Data provided:

== Segment start ==

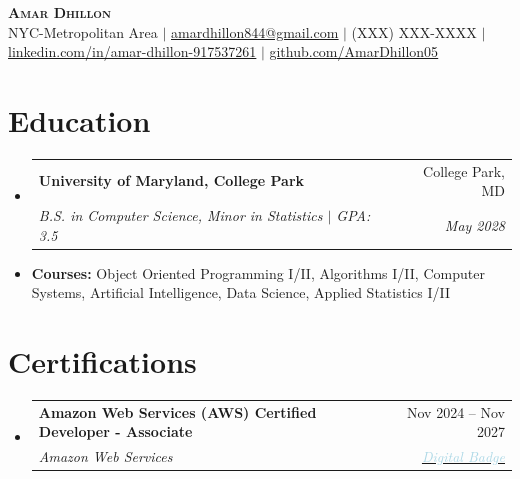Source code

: \documentclass[letterpaper,9.5pt]{extarticle}
\makeatletter
\newcommand{\resumeItem}[1]{\item\footnotesize{#1\vspace{-2pt}}}
\newcommand{\resumeSubheading}[4]{%
  \vspace{-2pt}\item
  \begin{tabular*}{0.97\textwidth}[t]{l@{\extracolsep{\fill}}r}
    \textbf{\small#1} & \small#2 \\
    \textit{\small#3} & \textit{\small #4} \\
  \end{tabular*}\vspace{-7pt}%
}
\newcommand{\resumeItem}[1]{
  \item\small{
    {#1 \vspace{-2pt}}
  }
}
\newcommand{\resumeSubheading}[4]{
  \vspace{-2pt}\item
    \begin{tabular*}{0.97\textwidth}[t]{l@{\extracolsep{\fill}}r}
      \textbf{#1} & #2 \\
      \textit{\small#3} & \textit{\small #4} \\
    \end{tabular*}\vspace{-7pt}
}
\newcommand{\resumeSubHeadingListStart}{\begin{itemize}[leftmargin=0.15in, label={}]}
\newcommand{\resumeSubHeadingListEnd}{\end{itemize}}
\newcommand{\resumeItemListStart}{\begin{itemize}}
\newcommand{\resumeItemListEnd}{\end{itemize}\vspace{-5pt}}
\makeatother
\begin{document}
\fontsize{8.5pt}{10pt}\selectfont




\begin{center}
    \textcolor{myblue}{\textbf{\fontsize{22}{26}\selectfont \scshape Amar Dhillon}} \\ \vspace{1pt}
    \footnotesize
    NYC-Metropolitan Area $|$
    \href{mailto:amardhillon844@gmail.com}{\underline{amardhillon844@gmail.com}} $|$
    (XXX) XXX-XXXX $|$
    \href{https://linkedin.com/in/amar-dhillon-917537261}{\underline{linkedin.com/in/amar-dhillon-917537261}} $|$
    \href{https://github.com/AmarDhillon05}{\underline{github.com/AmarDhillon05}}
\end{center}


\section{Education}
\vspace{3pt}
  \resumeSubHeadingListStart
    \resumeSubheading
      {University of Maryland, College Park}{College Park, MD}
      {B.S. in Computer Science, Minor in Statistics $|$ GPA: 3.5}{May 2028}
        \resumeItem{\textbf{Courses:} Object Oriented Programming I/II, Algorithms I/II, Computer Systems, Artificial Intelligence, Data Science, Applied Statistics I/II}
  \resumeSubHeadingListEnd


\section{Certifications}
\vspace{3pt}
\resumeSubHeadingListStart
  \resumeSubheading
    {Amazon Web Services (AWS) Certified Developer - Associate}{Nov 2024 -- Nov 2027}
    {Amazon Web Services}{{\href{https://www.credly.com/badges/d2406a97-d937-47de-823b-724981159d3b/public_url}
{\textcolor{lightblue}{Digital Badge}}}}
\resumeSubHeadingListEnd
\end{document}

== Segment end ==

Instructions to follow:
Return the records above verbatim, leaving out images.

Result:
Source code

: \documentclass[letterpaper,9.5pt]{extarticle}
\makeatletter
\newcommand{\resumeItem}[1]{\item\footnotesize{#1\vspace{-2pt}}}
\newcommand{\resumeSubheading}[4]{%
  \vspace{-2pt}\item
  \begin{tabular*}{0.97\textwidth}[t]{l@{\extracolsep{\fill}}r}
    \textbf{\small#1} & \small#2 \\
    \textit{\small#3} & \textit{\small #4} \\
  \end{tabular*}\vspace{-7pt}%
}
\newcommand{\resumeItem}[1]{
  \item\small{
    {#1 \vspace{-2pt}}
  }
}
\newcommand{\resumeSubheading}[4]{
  \vspace{-2pt}\item
    \begin{tabular*}{0.97\textwidth}[t]{l@{\extracolsep{\fill}}r}
      \textbf{#1} & #2 \\
      \textit{\small#3} & \textit{\small #4} \\
    \end{tabular*}\vspace{-7pt}
}
\newcommand{\resumeSubHeadingListStart}{\begin{itemize}[leftmargin=0.15in, label={}]}
\newcommand{\resumeSubHeadingListEnd}{\end{itemize}}
\newcommand{\resumeItemListStart}{\begin{itemize}}
\newcommand{\resumeItemListEnd}{\end{itemize}\vspace{-5pt}}
\makeatother
\begin{document}
\fontsize{8.5pt}{10pt}\selectfont




\begin{center}
    \textcolor{myblue}{\textbf{\fontsize{22}{26}\selectfont \scshape Amar Dhillon}} \\ \vspace{1pt}
    \footnotesize
    NYC-Metropolitan Area $|$
    \href{mailto:amardhillon844@gmail.com}{\underline{amardhillon844@gmail.com}} $|$
    (XXX) XXX-XXXX $|$
    \href{https://linkedin.com/in/amar-dhillon-917537261}{\underline{linkedin.com/in/amar-dhillon-917537261}} $|$
    \href{https://github.com/AmarDhillon05}{\underline{github.com/AmarDhillon05}}
\end{center}


\section{Education}
\vspace{3pt}
  \resumeSubHeadingListStart
    \resumeSubheading
      {University of Maryland, College Park}{College Park, MD}
      {B.S. in Computer Science, Minor in Statistics $|$ GPA: 3.5}{May 2028}
        \resumeItem{\textbf{Courses:} Object Oriented Programming I/II, Algorithms I/II, Computer Systems, Artificial Intelligence, Data Science, Applied Statistics I/II}
  \resumeSubHeadingListEnd


\section{Certifications}
\vspace{3pt}
\resumeSubHeadingListStart
  \resumeSubheading
    {Amazon Web Services (AWS) Certified Developer - Associate}{Nov 2024 -- Nov 2027}
    {Amazon Web Services}{{\href{https://www.credly.com/badges/d2406a97-d937-47de-823b-724981159d3b/public_url}
{\textcolor{lightblue}{Digital Badge}}}}
\resumeSubHeadingListEnd
\end{document}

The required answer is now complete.